Friday, October 17, 2008

Tutorials. The most dreaded word along with DP (Dully performance certificate). Rhodes and some other universities like UKZN and UCT have tutorials to make sure that the students are on track and not on crack. Tutorials (tuts) are 45 minute talking sessions where you have to speak other wise you will be marked absent. You have to produce a typed out four page document that will only count 1.1% for your year mark other wise you will be marked absent. And, you have to deal with the fact that if you don’t attend these tuts then your DP will be taken away from you.


Before I start rambling on about Tutorials. DP’s are the imaginary certificates that let you write the June and November exams. Many things can be done for you to lose your DP’s for your different subjects. For example not showing up for tuts, not handing in assignments and not writing the term tests. Now that we know what DP’s are lets criticise tuts.

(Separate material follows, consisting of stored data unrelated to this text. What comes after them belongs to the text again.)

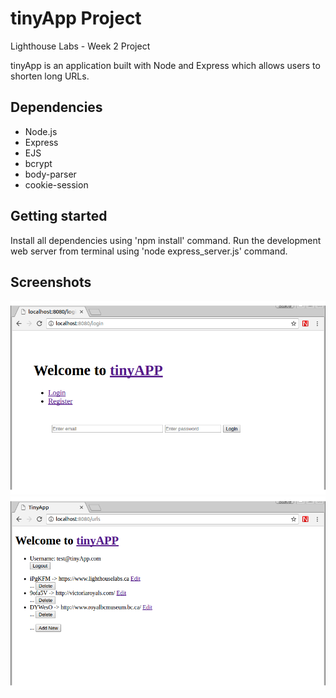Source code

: # tinyApp Project
Lighthouse Labs - Week 2 Project

tinyApp is an application built with Node and Express which allows users to shorten long URLs.




## Dependencies

- Node.js
- Express
- EJS
- bcrypt
- body-parser
- cookie-session

## Getting started

Install all dependencies using 'npm install' command.
Run the development web server from terminal using 'node express_server.js' command.


## Screenshots

!["Screenshot of the login page"](https://github.com/stevetice/tinyApp/blob/master/docs/login-page.png?raw=true)
!["Screenshot of URLs page"](https://github.com/stevetice/tinyApp/blob/master/docs/urls-page.png?raw=true)
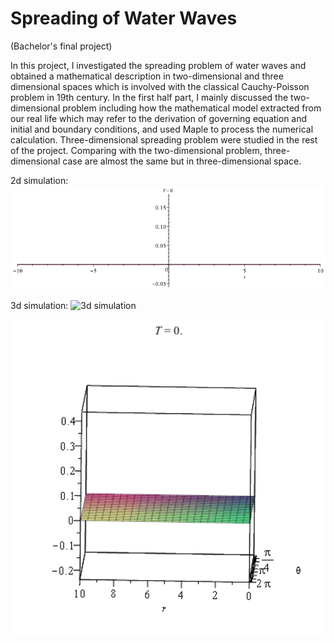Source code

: # Spreading of Water Waves
(Bachelor's final project)

In this project, I investigated the spreading problem of water waves and obtained a mathematical description in 
two-dimensional and three dimensional spaces which is involved with the classical Cauchy-Poisson problem in 19th century. 
In the first half part, I mainly discussed the two-dimensional problem including how the mathematical model extracted 
from our real life which may refer to the derivation of governing equation and initial and boundary conditions, and used Maple 
to process the numerical calculation. Three-dimensional spreading problem were studied in the rest of the project.
Comparing with the two-dimensional problem, three-dimensional case are almost the same but in three-dimensional space. 


2d simulation:
![2d simulation](https://github.com/lzdh/Spreading-of-Water-Waves/blob/master/2d-animation.gif)

3d simulation:
![3d simulation](https://github.com/lzdh/Spreading-of-Water-Waves/blob/master/3d-animation.gif)

<p align="center">
  <img src="https://github.com/lzdh/Spreading-of-Water-Waves/blob/master/3d-animation2.gif" width="600">
</p>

Tutorials are a waste of time and the only thing they do is make you some cool new Facebook friends. They are boring and they are most of the time not efficient. Let’s take my English tut for example; my tutor is one of those rare gems who have the talent of speaking in one tone all the time. If the world was crumbling and we were all to meet our doom he would probably scream in that tone as well. He wears only sport brands and attacks us if we say anything bad about Arsenal. The tut-lings don’t talk out of turn except when they are asked a question and so this makes for some entertaining commentary in my head. During the tut I try to imagine all the things my fellow tut-lings are thinking. I would share my thoughts on this but this blog is attached to amatomu.com and they don’t like my thoughts very much. So there I am trying to shatter the silence and boredom with my hilarious (well I think so) commentary in my head and he’s asking me a question. I pretend I’ve heard him and stare at my converse for inspiration then I smile at him with my retarded smile and say "I concur" He then smiles back and moves on to his next victim. The tut is over and he says that I’m really improving in this tut. I am surprised with this and laugh my self silly in my head and inform my tutor that his ultra cool tattoo on his arm is on the body of a Chelsea soccer player (He hates Chelsea like how Hitler hated the Jews). He looks at me as if I’m joking and when I don’t signal that the remark is false he starts shouting the F-word in his one tone voice. I in return just carry on laughing in my head and leave the castle of doom (the English Department).


With that story, I hope it suggested some cool pointers on how to survive tuts. And if the commentary-in-your-head doesn’t work then I suggest you move on to more illegal substances.